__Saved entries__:
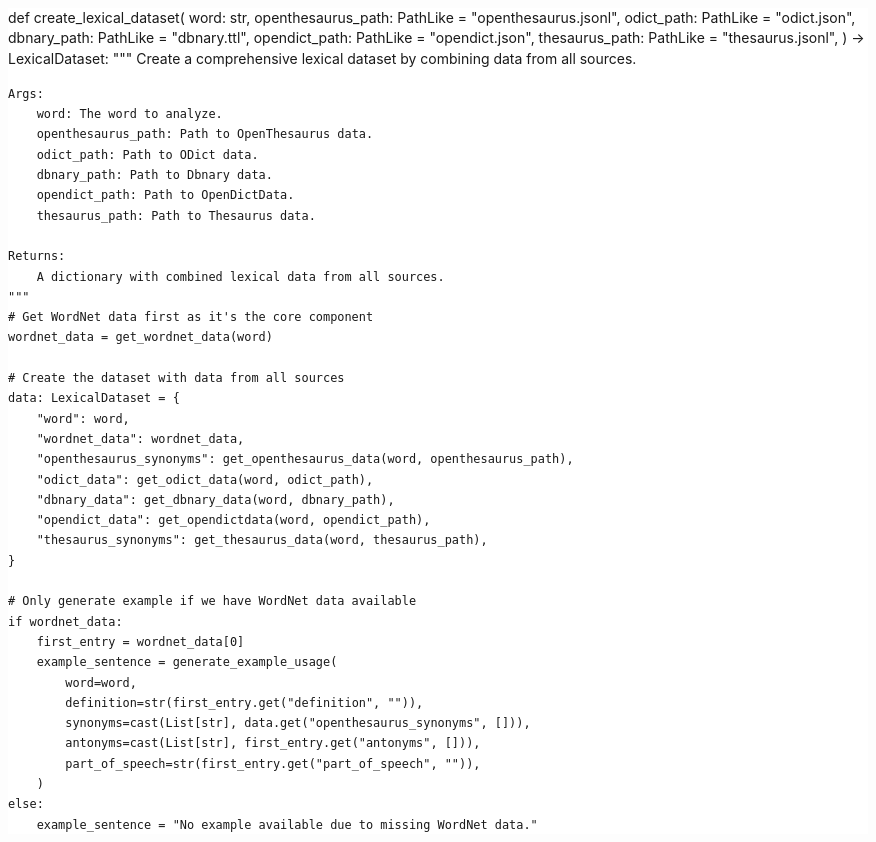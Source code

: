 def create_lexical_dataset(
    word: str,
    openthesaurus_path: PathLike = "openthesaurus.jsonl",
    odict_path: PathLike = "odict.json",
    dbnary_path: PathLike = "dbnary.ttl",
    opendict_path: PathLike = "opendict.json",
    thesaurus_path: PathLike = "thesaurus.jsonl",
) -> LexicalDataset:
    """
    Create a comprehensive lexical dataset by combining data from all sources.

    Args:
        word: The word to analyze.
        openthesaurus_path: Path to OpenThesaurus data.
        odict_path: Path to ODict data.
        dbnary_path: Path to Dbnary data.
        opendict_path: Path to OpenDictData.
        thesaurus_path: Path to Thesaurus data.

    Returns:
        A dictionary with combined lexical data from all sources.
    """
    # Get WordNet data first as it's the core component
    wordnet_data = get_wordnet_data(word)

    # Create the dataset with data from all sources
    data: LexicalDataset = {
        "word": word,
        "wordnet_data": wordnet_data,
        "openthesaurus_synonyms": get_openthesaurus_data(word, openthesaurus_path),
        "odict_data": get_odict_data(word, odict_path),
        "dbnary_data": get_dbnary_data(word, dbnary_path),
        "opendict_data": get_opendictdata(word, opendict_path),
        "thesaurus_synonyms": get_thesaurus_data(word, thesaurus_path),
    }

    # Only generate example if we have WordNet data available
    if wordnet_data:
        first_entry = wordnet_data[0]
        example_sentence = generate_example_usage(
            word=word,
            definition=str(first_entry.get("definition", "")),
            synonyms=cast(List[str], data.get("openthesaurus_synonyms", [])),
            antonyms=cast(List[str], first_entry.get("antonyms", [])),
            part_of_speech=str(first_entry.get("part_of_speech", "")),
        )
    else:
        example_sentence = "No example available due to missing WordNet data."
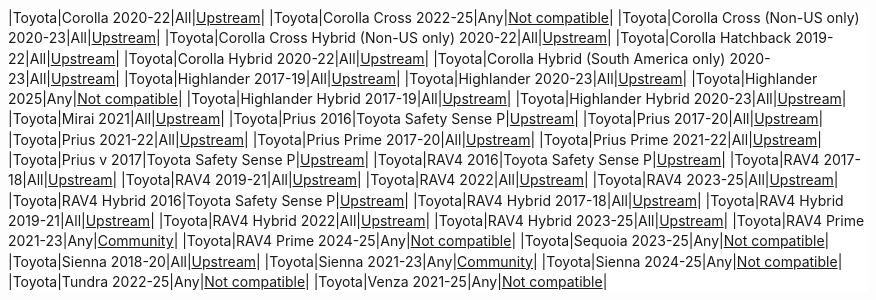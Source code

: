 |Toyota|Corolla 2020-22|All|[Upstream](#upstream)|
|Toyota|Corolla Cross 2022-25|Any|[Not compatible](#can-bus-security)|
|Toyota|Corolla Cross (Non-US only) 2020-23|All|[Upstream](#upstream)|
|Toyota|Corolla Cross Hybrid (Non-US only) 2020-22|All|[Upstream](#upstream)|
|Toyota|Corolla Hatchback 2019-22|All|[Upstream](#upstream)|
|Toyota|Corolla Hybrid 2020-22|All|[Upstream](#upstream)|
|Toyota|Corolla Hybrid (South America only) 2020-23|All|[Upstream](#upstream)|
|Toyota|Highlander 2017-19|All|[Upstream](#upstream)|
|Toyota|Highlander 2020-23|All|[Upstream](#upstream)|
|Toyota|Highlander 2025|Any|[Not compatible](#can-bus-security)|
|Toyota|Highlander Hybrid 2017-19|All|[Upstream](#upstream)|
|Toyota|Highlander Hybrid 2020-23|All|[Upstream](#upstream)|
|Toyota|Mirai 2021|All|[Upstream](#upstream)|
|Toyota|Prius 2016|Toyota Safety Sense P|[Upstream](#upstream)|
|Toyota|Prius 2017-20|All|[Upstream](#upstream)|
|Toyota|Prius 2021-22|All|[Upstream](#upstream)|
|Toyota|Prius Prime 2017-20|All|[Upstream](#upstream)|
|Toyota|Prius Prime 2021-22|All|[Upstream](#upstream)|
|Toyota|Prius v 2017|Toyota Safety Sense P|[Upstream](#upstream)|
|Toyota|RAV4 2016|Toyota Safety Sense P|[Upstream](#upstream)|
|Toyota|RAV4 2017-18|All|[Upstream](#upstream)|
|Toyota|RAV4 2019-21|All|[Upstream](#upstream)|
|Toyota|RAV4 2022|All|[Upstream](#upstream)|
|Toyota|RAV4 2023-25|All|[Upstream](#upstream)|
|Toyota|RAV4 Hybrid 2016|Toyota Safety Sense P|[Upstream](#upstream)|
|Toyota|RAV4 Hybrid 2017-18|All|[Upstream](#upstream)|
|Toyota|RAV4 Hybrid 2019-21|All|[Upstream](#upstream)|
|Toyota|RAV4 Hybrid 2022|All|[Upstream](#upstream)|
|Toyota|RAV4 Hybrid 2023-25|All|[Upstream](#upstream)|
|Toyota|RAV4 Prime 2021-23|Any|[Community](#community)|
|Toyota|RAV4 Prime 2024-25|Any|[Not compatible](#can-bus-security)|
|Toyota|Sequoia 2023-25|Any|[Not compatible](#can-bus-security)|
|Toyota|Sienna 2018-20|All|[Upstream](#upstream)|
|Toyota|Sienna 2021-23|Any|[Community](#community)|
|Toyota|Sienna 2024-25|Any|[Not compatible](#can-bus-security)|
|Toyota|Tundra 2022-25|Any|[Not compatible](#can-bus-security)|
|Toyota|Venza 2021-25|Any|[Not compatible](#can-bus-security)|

__Brief__: The required result is the entries above, printed exactly from the first line through the line with "word: The word to analyze.", pictures excluded.

__Answer below__:
Source code

: def create_lexical_dataset(
    word: str,
    openthesaurus_path: PathLike = "openthesaurus.jsonl",
    odict_path: PathLike = "odict.json",
    dbnary_path: PathLike = "dbnary.ttl",
    opendict_path: PathLike = "opendict.json",
    thesaurus_path: PathLike = "thesaurus.jsonl",
) -> LexicalDataset:
    """
    Create a comprehensive lexical dataset by combining data from all sources.

    Args:
        word: The word to analyze.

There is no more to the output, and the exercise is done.